Ayant lu presque toute l'oeuvre de Colette, et ayant moi-même visité la « Maison de Colette » à Saint-Sauveur à l'été 2021, tout comme Mme Cloarec, j'ai été sensible à l'ambiance des lieux et à la magie qu'ils dégagent. Je me régalais donc d'avance de partager avec elle cet univers évanescent et nostalgique sous un autre angle, celui de la demi-soeur aînée de Gabrielle Colette. Quelle déception !
Le travail de documentation est certes remarquable, mais plusieurs inexactitudes impardonnables le décrédibilisent (dès la page 9, ça commence mal, l'autrice parvient à affirmer dans deux phrases consécutives que Juliette et Gabrielle ont 13 ans de différence, puis qu'un évènement a eu lieu quand l'une avait 11 ans et l'autre 22 ! Par la suite, page 217, elle se trompera sur l'âge du premier mari de Gabrielle, Willy. Admettons que l'autrice soit fâchée avec le calcul mental).
Quelle pénible et déplaisante plongée dans la psyché compliquée de l'autrice ! Les trois quarts du livre sont constitués, d'une part, d'un mélange de pénibles paraphrasages, presque du copier-coller, des écrits de Colette, avec une manifeste dégradation du texte original du point de vue littéraire ; et, d'autre part, de phrases brèves de type « sujet-verbe-complément » (dignes des journalistes grand public d'aujourd'hui) où l'autrice, pétrie de certitudes, prête des points de vue très personnels et parfois contestables aux protagonistes, plaque maladroitement ses propres (res)sentiments qui martèlent à quel point Juliette était laide, malheureuse, etc. J'ai été professeur de français dans ma jeunesse, ce sont mes élèves de 5ème qui paraphrasaient les textes que je leur donnais à étudier en pensant que je ne m'en rendrais pas compte… du moins copiaient-ils fidèlement le texte original sans le défigurer.
La fin du livre m'a davantage plu, car, après avoir passé de nombreuses pages à accuser à directement ou à demi-mots la famille Colette d'avoir mal aimé, négligé Juliette, Mme Cloarec reconnaît à quel point Sido aimait sa fille et que Gabrielle ne méprisait peut-être pas vraiment sa soeur, dont elle était séparée par 13 années et un caractère dissemblable, ce qui pourrait expliquer de manière très simple et moins tortueuse qu'ici leur absence de proximité.

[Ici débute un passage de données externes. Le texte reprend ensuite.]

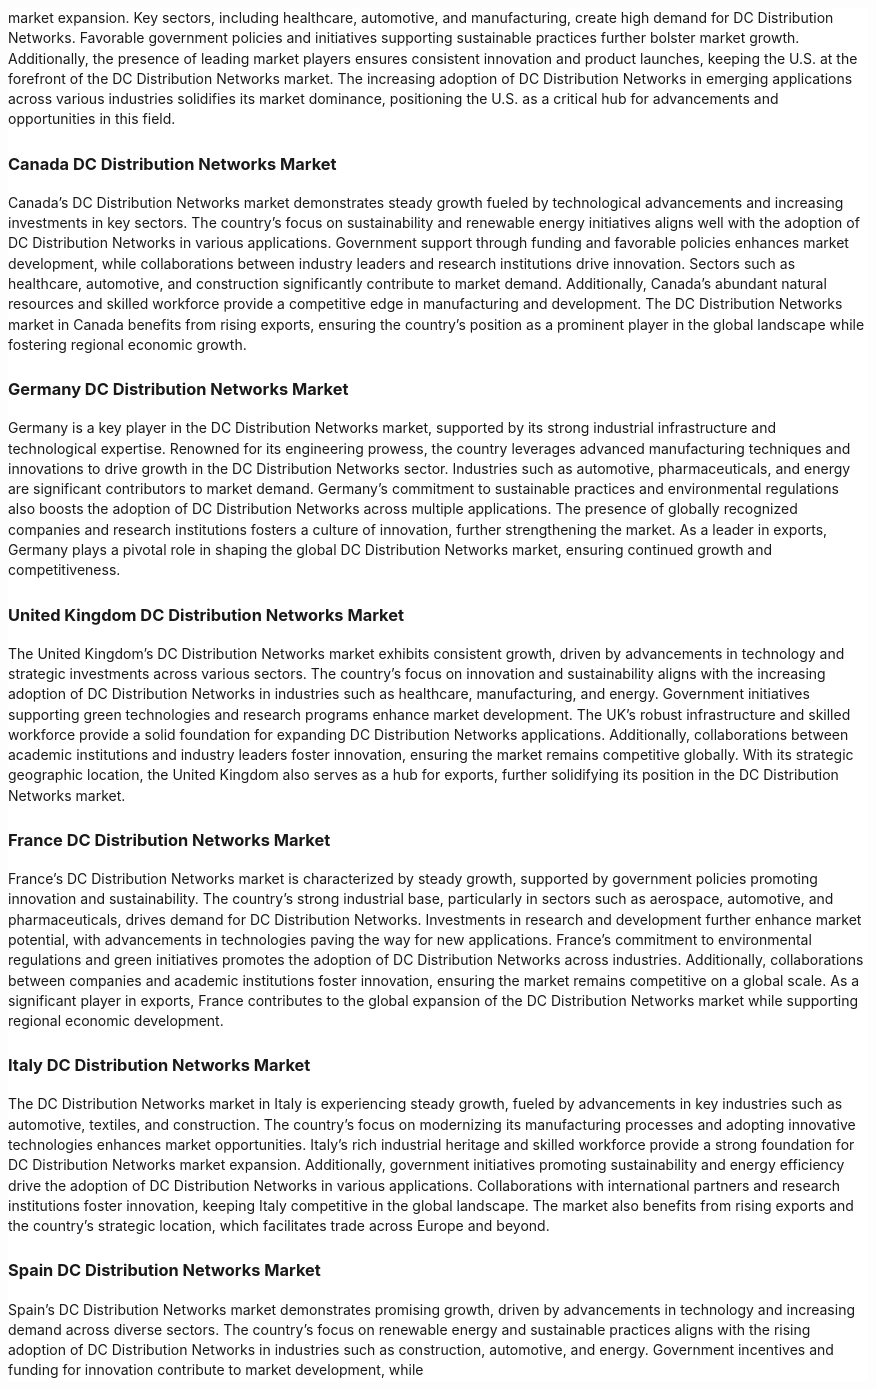 market expansion. Key sectors, including healthcare, automotive, and manufacturing, create high demand for DC Distribution Networks. Favorable government policies and initiatives supporting sustainable practices further bolster market growth. Additionally, the presence of leading market players ensures consistent innovation and product launches, keeping the U.S. at the forefront of the DC Distribution Networks market. The increasing adoption of DC Distribution Networks in emerging applications across various industries solidifies its market dominance, positioning the U.S. as a critical hub for advancements and opportunities in this field.</p><h3>Canada DC Distribution Networks Market</h3><p>Canada&rsquo;s DC Distribution Networks market demonstrates steady growth fueled by technological advancements and increasing investments in key sectors. The country&rsquo;s focus on sustainability and renewable energy initiatives aligns well with the adoption of DC Distribution Networks in various applications. Government support through funding and favorable policies enhances market development, while collaborations between industry leaders and research institutions drive innovation. Sectors such as healthcare, automotive, and construction significantly contribute to market demand. Additionally, Canada&rsquo;s abundant natural resources and skilled workforce provide a competitive edge in manufacturing and development. The DC Distribution Networks market in Canada benefits from rising exports, ensuring the country&rsquo;s position as a prominent player in the global landscape while fostering regional economic growth.</p><h3>Germany DC Distribution Networks Market</h3><p>Germany is a key player in the DC Distribution Networks market, supported by its strong industrial infrastructure and technological expertise. Renowned for its engineering prowess, the country leverages advanced manufacturing techniques and innovations to drive growth in the DC Distribution Networks sector. Industries such as automotive, pharmaceuticals, and energy are significant contributors to market demand. Germany&rsquo;s commitment to sustainable practices and environmental regulations also boosts the adoption of DC Distribution Networks across multiple applications. The presence of globally recognized companies and research institutions fosters a culture of innovation, further strengthening the market. As a leader in exports, Germany plays a pivotal role in shaping the global DC Distribution Networks market, ensuring continued growth and competitiveness.</p><h3>United Kingdom DC Distribution Networks Market</h3><p>The United Kingdom&rsquo;s DC Distribution Networks market exhibits consistent growth, driven by advancements in technology and strategic investments across various sectors. The country&rsquo;s focus on innovation and sustainability aligns with the increasing adoption of DC Distribution Networks in industries such as healthcare, manufacturing, and energy. Government initiatives supporting green technologies and research programs enhance market development. The UK&rsquo;s robust infrastructure and skilled workforce provide a solid foundation for expanding DC Distribution Networks applications. Additionally, collaborations between academic institutions and industry leaders foster innovation, ensuring the market remains competitive globally. With its strategic geographic location, the United Kingdom also serves as a hub for exports, further solidifying its position in the DC Distribution Networks market.</p><h3>France DC Distribution Networks Market</h3><p>France&rsquo;s DC Distribution Networks market is characterized by steady growth, supported by government policies promoting innovation and sustainability. The country&rsquo;s strong industrial base, particularly in sectors such as aerospace, automotive, and pharmaceuticals, drives demand for DC Distribution Networks. Investments in research and development further enhance market potential, with advancements in technologies paving the way for new applications. France&rsquo;s commitment to environmental regulations and green initiatives promotes the adoption of DC Distribution Networks across industries. Additionally, collaborations between companies and academic institutions foster innovation, ensuring the market remains competitive on a global scale. As a significant player in exports, France contributes to the global expansion of the DC Distribution Networks market while supporting regional economic development.</p><h3>Italy DC Distribution Networks Market</h3><p>The DC Distribution Networks market in Italy is experiencing steady growth, fueled by advancements in key industries such as automotive, textiles, and construction. The country&rsquo;s focus on modernizing its manufacturing processes and adopting innovative technologies enhances market opportunities. Italy&rsquo;s rich industrial heritage and skilled workforce provide a strong foundation for DC Distribution Networks market expansion. Additionally, government initiatives promoting sustainability and energy efficiency drive the adoption of DC Distribution Networks in various applications. Collaborations with international partners and research institutions foster innovation, keeping Italy competitive in the global landscape. The market also benefits from rising exports and the country&rsquo;s strategic location, which facilitates trade across Europe and beyond.</p><h3>Spain DC Distribution Networks Market</h3><p>Spain&rsquo;s DC Distribution Networks market demonstrates promising growth, driven by advancements in technology and increasing demand across diverse sectors. The country&rsquo;s focus on renewable energy and sustainable practices aligns with the rising adoption of DC Distribution Networks in industries such as construction, automotive, and energy. Government incentives and funding for innovation contribute to market development, while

Je constate d'ailleurs ici une mécompréhension totale de la finesse avec laquelle Gabrielle Colette décrivait l'apparence physique de sa soeur ; en effet, Mme Cloarec se focalise à plaisir sur les qualificatifs « laide » et synonymes dont Gabrielle affuble Juliette, en ne semblant pas comprendre il y a toujours une ambivalence à ce sujet : elle était « d'une laideur attrayante » (La Maison de Claudine) « agréable laide aux yeux thibétains » (Sido) ; par ailleurs, Sido a parfois dit à Gabrielle qu'elle était laide : « Que tu es laide quand tu pleures » (En Pays connu) !
Autre point positif, on y apprend des aspects intéressants de la famille Colette après sa ruine. Et l'autrice concède également que Jules Robineau-Duclos n'était peut-être pas l'ogre d'envergure presque légendaire qu'elle décrit, pour mieux le détester, mais qu'il pouvait également avoir de bons aspects. le fait qu'il a été, lui aussi, victime de son milieu et de son époque, passe vite à la trappe ; il semble que de nos jours, pour être publié, il faut respecter la doxa, donc, M. Robineau-Duclos est un homme, et donc forcément le vilain de l'affaire.

On en vient ainsi au coeur du sujet, et sur ce qui m'a le plus gênée, c'est-à-dire le politiquement correct et le féminisme dévoyé et nombriliste qui entache ce livre : comme souvent en pareil cas, Mme Cloarec applique à des évènements du 19e siècle une grille de lecture très manichéenne et comportant les critères des temps modernes sans essayer de se replacer dans le contexte, tant il est vrai que, dans l'Histoire de France, rares ont été les périodes plus défavorables aux femmes que celle-ci ; à l'en croire, les femmes étaient de pauvres victimes des hommes répugnants abusant du pouvoir que leur donnait la loi et la société. Tout en avouant par ailleurs que Sido n'était pas vraiment une femme soumise, et en oubliant qu'au départ, la trajectoire de Gabrielle était exactement le même que sa demi-soeur aînée : mariée par convenance pour échapper à la pauvreté, sous la houlette d'un homme pas beau et plus âgé qu'elle qui la trompait et l'obligeait à écrire pour son compte. Sans compter que Juliette a pu se montrer extrêmement pénible avec son mari, en attestent les lettres de Sido.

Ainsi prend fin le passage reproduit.